Committee of the whole meetings are public and involve members of council, but council does not make any motions or decisions at them as it does at regular council meetings. At the meeting, Albas and councillors discussed how gas prices are set and potential reasons why prices in Merritt are typically higher than those in neighbouring communities.

Albas said four main components influence the price consumers pay at the pump: the price of the crude product (in B.C.’s case, bitumen from Alberta); refining costs; taxation at the provincial and federal levels; and local competition.

He said the introduction of Costco in Kamloops created a price war in that city that has driven the prices to be among the lowest consistently in the province.

“You’re seeing less and less independent operators now,” he said. “Not every community is going to be able to accommodate a Costco.” The individual business owner’s strategy also plays into the end price that users pay at the pump, he said.

However, in many cases, the prices at Merritt’s gas stations are set by head offices in larger centres and not by the station operators.
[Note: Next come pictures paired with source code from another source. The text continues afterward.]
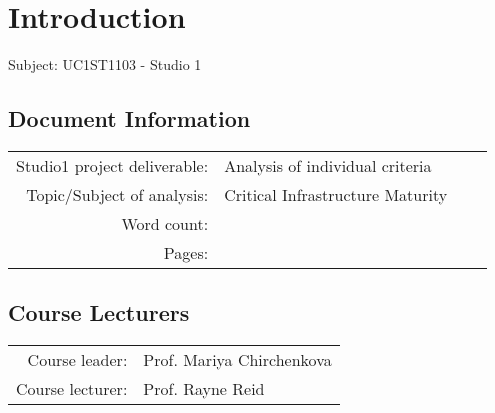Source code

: \section{Introduction}

{\huge{Subject: UC1ST1103 - Studio 1}}

\subsection{Document Information}

\begin{tabular}{r|l p{20mm} p{40mm}}
    Studio1 project deliverable: & Analysis of individual criteria \\
    Topic/Subject of analysis: & Critical Infrastructure Maturity\\
    Word count: & {\color{red}{N/A}}\\
    Pages: & \pageref{LastPage} \\

\end{tabular}

\subsection{Course Lecturers}

\begin{tabular}{r @{} l}
    Course leader: & Prof. Mariya Chirchenkova\\
    Course lecturer: & Prof. Rayne Reid\\
\end{tabular}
Albas said the local gas stations fall on a supply chain that’s international in scale and a bump anywhere along that line can raise or lower prices.

While the Fairness at the Pumps Act is a piece of federal legislation designed to ensure consumers get the quantity of gas they’re paying for, any further regulation of prices would fall under provincial jurisdiction.

He said the federal government’s jurisdiction over the issue comes into play via arm’s-length investigative bodies that can look into anti-competitive or anti-consumer behaviours such as collusion or price fixing.

The federal gas tax constitutes about 40 per cent of the total gas tax, while the other 60 per cent of the gas tax is provincial. Part of the federal portion of the gas tax is also redistributed to municipalities, and it was gas tax funding that was used to beautify Gasoline Alley several years ago.

The roles of different levels of government combined with fluctuating prices can make it difficult to pinpoint any long-term differences in prices in B.C., Albas said.

At the local level, Merritt Mayor Neil Menard said gas prices are a road block in council’s ‘buy local’ agenda. Coun. Kurt Christopherson said the gas prices are a two-way street: if corporations lower their prices in Merritt, more local people will support the stations here.

He said it’s a matter of corporations setting their prices to prioritize the local population over the travelling public.

Coun. Mike Goetz uses part of his report to council at regular council meetings to recite gas prices in communities around B.C.

“How does one community consistently miss the boat all the time?” he said.